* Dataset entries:
....
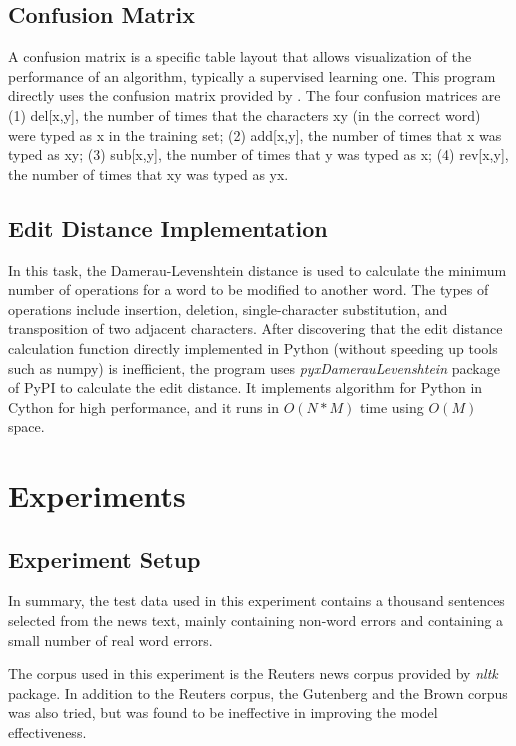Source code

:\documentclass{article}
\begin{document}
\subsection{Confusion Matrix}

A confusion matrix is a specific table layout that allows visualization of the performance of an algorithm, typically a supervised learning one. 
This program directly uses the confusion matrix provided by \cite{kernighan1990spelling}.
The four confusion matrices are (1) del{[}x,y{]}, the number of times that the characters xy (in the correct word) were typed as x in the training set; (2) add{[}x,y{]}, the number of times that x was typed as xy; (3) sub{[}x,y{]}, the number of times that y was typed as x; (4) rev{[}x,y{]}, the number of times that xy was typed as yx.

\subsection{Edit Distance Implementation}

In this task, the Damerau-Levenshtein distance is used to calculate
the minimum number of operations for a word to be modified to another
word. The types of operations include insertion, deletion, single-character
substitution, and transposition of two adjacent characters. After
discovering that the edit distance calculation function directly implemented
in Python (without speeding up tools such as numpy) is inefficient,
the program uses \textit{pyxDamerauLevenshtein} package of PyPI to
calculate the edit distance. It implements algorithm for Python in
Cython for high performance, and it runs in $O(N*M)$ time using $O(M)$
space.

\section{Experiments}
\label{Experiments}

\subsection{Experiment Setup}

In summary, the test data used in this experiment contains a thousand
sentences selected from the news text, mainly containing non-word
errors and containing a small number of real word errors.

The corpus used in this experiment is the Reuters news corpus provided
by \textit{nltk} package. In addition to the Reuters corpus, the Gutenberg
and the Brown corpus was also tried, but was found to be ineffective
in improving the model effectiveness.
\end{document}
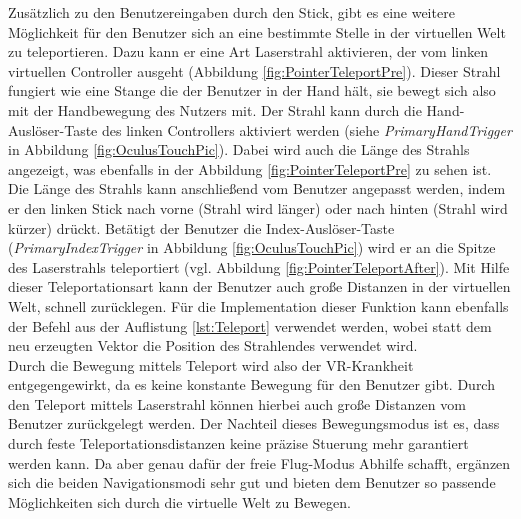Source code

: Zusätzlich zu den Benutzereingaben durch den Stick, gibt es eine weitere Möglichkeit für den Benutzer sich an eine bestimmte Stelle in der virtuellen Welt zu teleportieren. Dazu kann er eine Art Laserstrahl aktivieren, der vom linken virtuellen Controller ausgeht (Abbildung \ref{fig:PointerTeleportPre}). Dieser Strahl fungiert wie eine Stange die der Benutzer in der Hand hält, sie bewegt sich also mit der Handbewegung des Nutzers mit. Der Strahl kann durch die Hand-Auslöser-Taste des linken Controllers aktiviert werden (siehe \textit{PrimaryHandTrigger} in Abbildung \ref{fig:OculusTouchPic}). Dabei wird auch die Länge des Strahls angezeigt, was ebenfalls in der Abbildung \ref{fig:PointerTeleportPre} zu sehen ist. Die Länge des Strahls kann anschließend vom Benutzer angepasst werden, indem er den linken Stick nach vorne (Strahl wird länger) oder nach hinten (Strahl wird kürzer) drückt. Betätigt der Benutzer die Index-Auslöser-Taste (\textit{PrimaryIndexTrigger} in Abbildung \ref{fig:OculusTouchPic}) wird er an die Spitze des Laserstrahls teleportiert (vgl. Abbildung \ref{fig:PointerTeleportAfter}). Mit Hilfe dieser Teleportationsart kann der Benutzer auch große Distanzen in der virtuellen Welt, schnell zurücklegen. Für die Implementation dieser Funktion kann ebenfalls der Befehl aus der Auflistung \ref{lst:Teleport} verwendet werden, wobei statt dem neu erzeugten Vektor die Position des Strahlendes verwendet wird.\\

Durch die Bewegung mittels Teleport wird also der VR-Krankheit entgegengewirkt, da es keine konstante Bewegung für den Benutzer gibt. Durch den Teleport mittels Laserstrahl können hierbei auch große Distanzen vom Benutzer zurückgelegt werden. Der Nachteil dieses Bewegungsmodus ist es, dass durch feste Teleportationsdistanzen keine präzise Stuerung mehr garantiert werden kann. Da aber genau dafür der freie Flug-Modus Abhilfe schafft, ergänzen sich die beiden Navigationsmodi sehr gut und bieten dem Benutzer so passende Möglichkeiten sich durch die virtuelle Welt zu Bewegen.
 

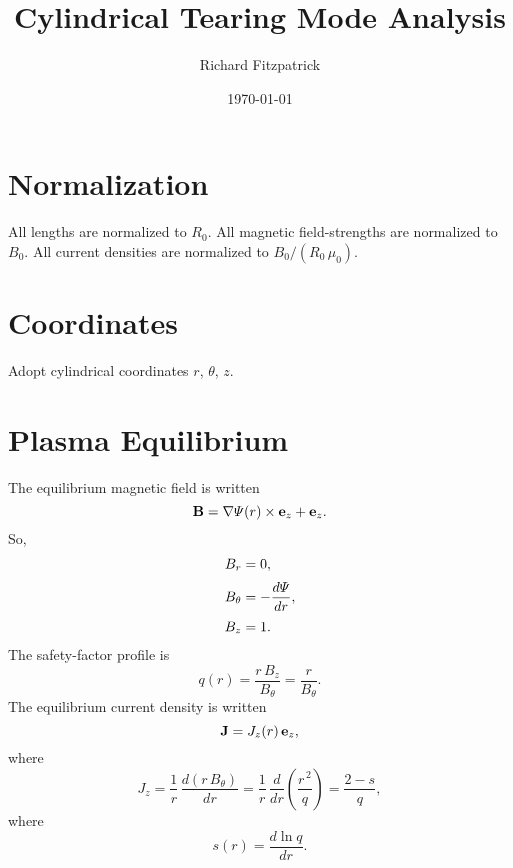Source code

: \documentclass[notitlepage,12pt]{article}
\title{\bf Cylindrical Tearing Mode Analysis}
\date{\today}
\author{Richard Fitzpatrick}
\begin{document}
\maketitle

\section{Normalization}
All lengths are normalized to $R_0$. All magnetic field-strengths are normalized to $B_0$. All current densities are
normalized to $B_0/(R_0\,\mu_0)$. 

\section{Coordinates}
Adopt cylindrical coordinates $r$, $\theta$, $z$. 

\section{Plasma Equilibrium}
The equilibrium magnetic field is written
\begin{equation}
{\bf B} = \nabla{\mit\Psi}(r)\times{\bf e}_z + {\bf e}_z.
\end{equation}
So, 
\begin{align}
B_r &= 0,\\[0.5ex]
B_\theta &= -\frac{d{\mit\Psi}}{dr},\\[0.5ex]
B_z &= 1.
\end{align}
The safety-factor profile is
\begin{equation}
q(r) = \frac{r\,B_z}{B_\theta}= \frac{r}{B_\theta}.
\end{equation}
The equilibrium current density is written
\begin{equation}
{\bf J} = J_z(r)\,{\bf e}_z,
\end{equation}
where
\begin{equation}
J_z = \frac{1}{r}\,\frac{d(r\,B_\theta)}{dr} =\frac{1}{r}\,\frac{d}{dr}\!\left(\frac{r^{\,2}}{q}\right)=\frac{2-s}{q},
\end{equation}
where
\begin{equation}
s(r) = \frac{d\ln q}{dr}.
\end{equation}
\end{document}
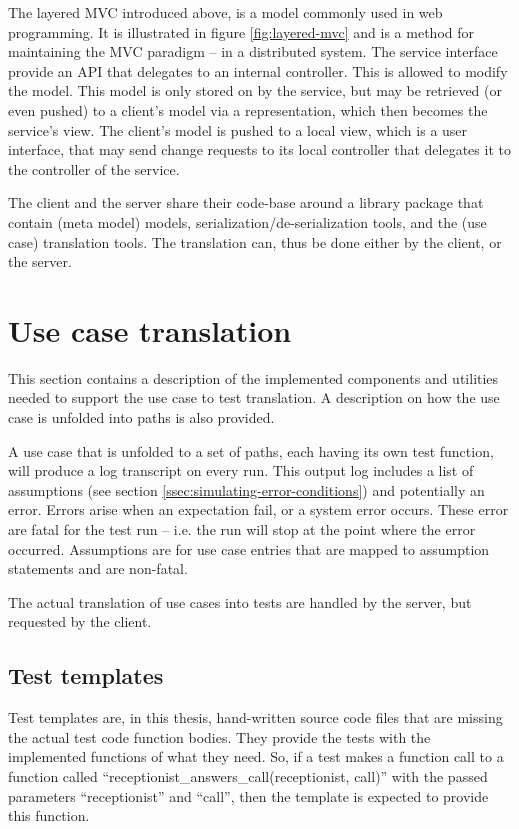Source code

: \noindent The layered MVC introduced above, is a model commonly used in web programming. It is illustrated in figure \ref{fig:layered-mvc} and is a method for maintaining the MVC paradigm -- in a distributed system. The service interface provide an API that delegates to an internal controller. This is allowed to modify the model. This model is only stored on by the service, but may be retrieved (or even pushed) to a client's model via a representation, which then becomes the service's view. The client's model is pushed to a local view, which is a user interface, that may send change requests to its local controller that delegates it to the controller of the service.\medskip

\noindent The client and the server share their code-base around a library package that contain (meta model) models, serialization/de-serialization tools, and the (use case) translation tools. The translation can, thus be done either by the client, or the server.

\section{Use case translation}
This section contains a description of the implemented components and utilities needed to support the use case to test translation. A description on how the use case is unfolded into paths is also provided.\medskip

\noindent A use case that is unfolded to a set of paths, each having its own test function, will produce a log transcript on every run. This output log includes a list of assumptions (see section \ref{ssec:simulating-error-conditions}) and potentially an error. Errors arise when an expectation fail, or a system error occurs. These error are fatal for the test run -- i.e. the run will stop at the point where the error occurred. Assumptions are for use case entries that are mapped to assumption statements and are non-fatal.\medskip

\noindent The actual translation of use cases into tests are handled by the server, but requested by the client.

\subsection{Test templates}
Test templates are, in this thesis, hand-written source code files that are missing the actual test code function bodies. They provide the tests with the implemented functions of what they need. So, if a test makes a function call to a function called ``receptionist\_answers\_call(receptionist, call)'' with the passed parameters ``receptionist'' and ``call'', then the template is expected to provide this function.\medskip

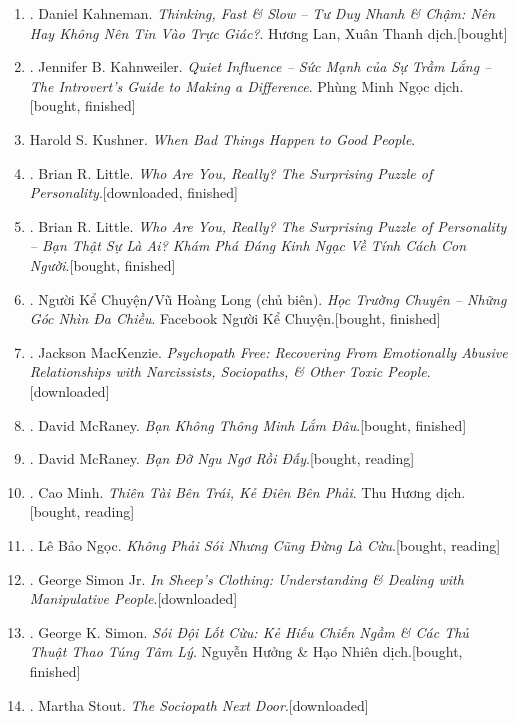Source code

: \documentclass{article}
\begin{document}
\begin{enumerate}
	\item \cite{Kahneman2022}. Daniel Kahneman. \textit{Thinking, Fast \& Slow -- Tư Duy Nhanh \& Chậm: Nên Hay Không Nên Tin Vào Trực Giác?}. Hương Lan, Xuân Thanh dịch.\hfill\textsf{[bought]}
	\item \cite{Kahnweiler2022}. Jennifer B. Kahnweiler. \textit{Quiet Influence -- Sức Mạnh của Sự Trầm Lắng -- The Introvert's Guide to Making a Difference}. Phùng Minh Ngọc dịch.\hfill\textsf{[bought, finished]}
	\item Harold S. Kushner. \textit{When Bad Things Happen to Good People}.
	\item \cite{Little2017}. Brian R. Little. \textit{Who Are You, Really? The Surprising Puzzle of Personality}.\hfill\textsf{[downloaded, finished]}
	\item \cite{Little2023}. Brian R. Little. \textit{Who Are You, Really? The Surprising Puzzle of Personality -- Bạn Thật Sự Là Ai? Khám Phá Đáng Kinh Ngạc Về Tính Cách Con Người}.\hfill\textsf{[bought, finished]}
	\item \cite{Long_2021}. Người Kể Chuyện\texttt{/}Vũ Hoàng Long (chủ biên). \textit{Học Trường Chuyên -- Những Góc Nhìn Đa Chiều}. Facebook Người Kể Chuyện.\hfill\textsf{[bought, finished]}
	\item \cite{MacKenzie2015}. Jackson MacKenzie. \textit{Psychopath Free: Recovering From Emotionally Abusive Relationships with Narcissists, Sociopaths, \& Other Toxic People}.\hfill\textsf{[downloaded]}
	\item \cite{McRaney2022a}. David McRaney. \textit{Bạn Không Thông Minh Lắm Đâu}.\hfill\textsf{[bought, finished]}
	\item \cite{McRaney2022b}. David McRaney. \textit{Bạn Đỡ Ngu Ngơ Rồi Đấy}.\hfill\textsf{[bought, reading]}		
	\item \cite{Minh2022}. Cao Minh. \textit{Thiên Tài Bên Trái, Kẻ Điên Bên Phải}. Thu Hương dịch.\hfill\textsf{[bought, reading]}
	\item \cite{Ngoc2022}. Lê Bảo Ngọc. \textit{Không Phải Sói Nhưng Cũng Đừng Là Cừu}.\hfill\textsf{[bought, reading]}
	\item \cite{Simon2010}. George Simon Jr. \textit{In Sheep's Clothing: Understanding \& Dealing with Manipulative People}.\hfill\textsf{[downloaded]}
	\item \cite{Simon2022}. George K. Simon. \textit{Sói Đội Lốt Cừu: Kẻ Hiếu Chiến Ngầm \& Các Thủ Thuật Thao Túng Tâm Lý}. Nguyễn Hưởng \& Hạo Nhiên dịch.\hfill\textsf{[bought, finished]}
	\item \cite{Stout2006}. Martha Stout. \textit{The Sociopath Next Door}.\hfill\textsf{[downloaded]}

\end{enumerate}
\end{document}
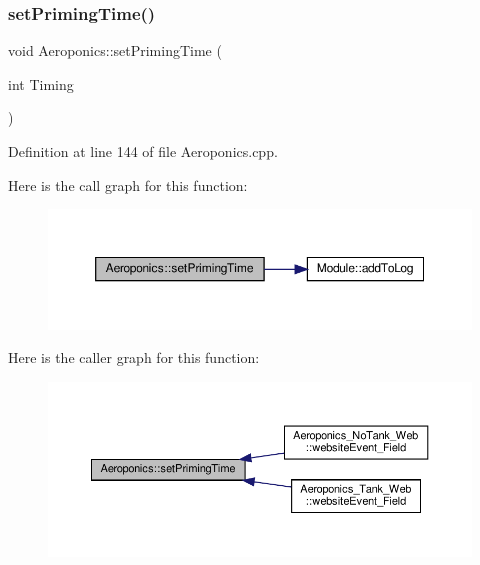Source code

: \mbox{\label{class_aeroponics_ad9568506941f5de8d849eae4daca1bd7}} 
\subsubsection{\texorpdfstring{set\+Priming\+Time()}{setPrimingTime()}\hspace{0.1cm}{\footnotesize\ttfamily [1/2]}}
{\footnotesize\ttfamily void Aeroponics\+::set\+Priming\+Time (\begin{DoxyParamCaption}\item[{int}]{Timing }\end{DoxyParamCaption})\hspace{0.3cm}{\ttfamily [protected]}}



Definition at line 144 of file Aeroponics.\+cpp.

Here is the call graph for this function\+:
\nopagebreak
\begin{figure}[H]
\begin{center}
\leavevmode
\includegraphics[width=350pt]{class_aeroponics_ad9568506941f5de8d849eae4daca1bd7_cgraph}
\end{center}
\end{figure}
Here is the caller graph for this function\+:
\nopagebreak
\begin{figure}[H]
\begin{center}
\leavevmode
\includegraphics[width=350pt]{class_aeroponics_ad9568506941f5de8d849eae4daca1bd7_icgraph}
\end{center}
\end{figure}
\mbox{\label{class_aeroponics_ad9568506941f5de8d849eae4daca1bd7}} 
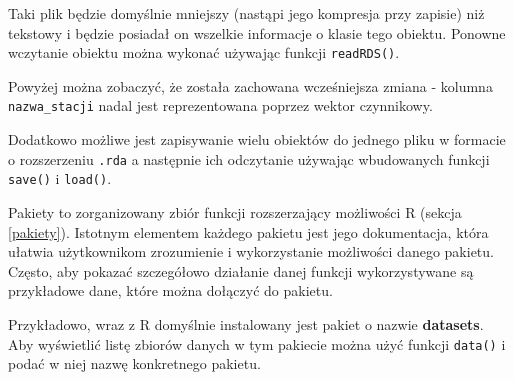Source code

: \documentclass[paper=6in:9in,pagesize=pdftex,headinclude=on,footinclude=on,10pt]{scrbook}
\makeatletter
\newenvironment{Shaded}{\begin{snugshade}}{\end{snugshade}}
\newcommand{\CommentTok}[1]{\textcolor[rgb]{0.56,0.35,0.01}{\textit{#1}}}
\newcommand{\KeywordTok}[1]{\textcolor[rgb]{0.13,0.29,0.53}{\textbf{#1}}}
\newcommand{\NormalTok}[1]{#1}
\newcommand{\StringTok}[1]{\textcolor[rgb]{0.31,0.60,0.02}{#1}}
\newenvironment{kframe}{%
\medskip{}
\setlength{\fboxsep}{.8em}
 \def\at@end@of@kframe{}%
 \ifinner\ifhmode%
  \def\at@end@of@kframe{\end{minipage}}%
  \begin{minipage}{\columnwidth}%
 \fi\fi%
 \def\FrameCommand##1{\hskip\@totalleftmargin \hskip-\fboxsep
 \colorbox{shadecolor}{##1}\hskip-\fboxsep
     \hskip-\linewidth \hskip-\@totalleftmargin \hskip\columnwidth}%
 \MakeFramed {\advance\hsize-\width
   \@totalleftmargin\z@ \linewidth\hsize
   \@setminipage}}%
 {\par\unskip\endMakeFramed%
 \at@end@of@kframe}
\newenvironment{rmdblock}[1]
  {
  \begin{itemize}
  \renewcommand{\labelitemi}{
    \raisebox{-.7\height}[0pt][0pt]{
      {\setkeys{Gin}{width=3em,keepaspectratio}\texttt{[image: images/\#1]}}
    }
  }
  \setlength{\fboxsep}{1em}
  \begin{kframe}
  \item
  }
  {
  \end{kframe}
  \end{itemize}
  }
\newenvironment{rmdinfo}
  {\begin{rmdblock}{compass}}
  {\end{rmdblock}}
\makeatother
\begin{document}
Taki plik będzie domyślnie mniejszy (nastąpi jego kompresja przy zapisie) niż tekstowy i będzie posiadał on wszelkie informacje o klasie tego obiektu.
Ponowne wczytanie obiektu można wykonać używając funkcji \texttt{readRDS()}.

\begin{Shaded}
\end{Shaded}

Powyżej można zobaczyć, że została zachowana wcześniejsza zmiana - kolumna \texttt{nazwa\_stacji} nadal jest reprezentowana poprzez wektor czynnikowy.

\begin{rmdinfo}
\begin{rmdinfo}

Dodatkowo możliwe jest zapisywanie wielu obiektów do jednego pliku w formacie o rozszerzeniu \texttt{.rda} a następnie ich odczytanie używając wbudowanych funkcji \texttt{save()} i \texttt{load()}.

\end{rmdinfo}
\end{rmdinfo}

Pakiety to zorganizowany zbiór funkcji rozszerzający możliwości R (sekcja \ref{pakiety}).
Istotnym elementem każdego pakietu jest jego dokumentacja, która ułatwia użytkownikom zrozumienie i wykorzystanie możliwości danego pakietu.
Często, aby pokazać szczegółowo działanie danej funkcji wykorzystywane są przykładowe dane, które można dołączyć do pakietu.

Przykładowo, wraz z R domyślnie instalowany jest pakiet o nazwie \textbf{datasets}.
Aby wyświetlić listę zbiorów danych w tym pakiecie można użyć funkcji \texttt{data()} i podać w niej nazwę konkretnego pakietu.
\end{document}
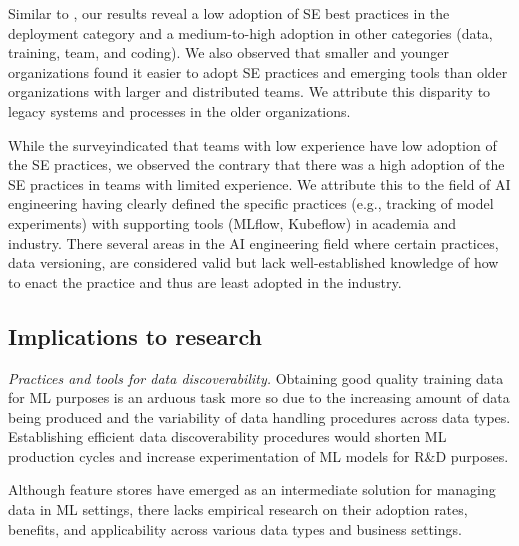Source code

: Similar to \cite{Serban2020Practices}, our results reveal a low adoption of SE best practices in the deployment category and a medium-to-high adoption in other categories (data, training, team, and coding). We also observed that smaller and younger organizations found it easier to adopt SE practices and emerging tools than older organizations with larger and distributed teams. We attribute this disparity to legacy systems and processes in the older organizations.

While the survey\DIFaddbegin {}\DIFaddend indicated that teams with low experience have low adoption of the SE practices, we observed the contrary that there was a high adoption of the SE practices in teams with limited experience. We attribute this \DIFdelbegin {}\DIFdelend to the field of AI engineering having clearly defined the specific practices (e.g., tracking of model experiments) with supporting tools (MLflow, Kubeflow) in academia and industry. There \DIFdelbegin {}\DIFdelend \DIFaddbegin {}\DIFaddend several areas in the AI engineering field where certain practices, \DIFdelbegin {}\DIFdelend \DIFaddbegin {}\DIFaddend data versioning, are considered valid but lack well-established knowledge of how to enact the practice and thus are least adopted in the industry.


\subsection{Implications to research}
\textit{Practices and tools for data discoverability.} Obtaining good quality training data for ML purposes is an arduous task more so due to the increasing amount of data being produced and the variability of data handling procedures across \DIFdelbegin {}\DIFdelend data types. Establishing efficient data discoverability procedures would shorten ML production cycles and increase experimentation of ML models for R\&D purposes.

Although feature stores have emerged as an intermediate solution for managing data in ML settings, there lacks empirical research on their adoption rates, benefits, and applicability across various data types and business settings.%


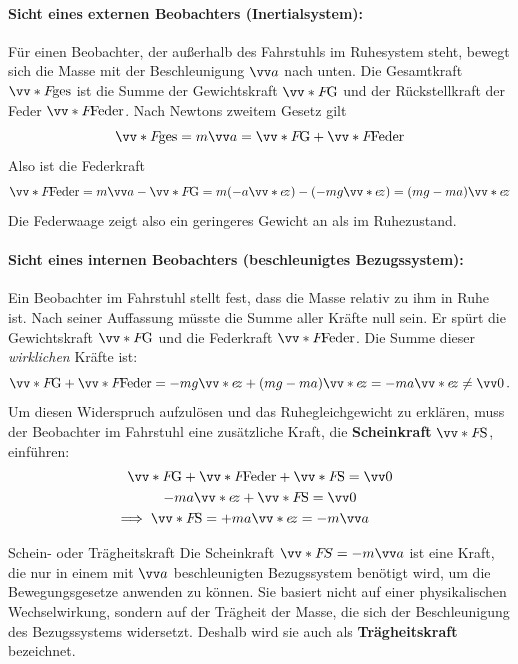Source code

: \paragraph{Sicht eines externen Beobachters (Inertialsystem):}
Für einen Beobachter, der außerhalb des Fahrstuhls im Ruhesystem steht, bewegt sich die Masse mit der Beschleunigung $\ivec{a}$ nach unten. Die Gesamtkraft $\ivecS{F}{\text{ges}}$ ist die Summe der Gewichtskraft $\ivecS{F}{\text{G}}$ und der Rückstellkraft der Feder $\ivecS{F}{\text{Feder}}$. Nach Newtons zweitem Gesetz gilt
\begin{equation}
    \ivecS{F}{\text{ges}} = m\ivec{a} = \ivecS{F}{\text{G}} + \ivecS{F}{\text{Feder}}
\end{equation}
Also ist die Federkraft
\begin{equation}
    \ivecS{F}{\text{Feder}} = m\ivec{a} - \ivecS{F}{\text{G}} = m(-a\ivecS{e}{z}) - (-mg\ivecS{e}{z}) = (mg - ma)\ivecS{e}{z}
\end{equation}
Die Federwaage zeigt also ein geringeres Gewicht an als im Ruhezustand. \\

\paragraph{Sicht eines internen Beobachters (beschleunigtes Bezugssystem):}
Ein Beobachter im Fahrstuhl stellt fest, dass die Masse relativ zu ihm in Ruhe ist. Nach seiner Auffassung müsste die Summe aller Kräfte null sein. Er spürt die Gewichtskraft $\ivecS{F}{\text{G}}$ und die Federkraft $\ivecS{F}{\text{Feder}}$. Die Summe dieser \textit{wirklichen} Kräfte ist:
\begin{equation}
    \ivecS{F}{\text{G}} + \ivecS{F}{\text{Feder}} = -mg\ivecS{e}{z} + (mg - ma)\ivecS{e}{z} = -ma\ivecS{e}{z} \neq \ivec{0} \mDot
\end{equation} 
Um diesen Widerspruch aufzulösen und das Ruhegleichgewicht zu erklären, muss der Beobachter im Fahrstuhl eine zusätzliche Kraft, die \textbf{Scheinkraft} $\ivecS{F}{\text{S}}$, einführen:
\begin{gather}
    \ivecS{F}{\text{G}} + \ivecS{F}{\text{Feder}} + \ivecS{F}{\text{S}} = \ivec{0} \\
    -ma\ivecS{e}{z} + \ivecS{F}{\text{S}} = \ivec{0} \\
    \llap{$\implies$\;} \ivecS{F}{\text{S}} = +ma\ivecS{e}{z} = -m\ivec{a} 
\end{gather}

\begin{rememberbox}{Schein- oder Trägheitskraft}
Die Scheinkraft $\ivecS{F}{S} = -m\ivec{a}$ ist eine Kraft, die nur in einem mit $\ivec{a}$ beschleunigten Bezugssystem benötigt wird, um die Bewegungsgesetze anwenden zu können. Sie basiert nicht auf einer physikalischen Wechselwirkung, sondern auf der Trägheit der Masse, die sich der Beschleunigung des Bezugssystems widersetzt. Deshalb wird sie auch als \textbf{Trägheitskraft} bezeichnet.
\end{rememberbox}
....
* Task objective: Each line above that includes "performance" should be shown.

* Answer to this exercise:
A confusion matrix is a specific table layout that allows visualization of the performance of an algorithm, typically a supervised learning one. 
Cython for high performance, and it runs in $O(N*M)$ time using $O(M)$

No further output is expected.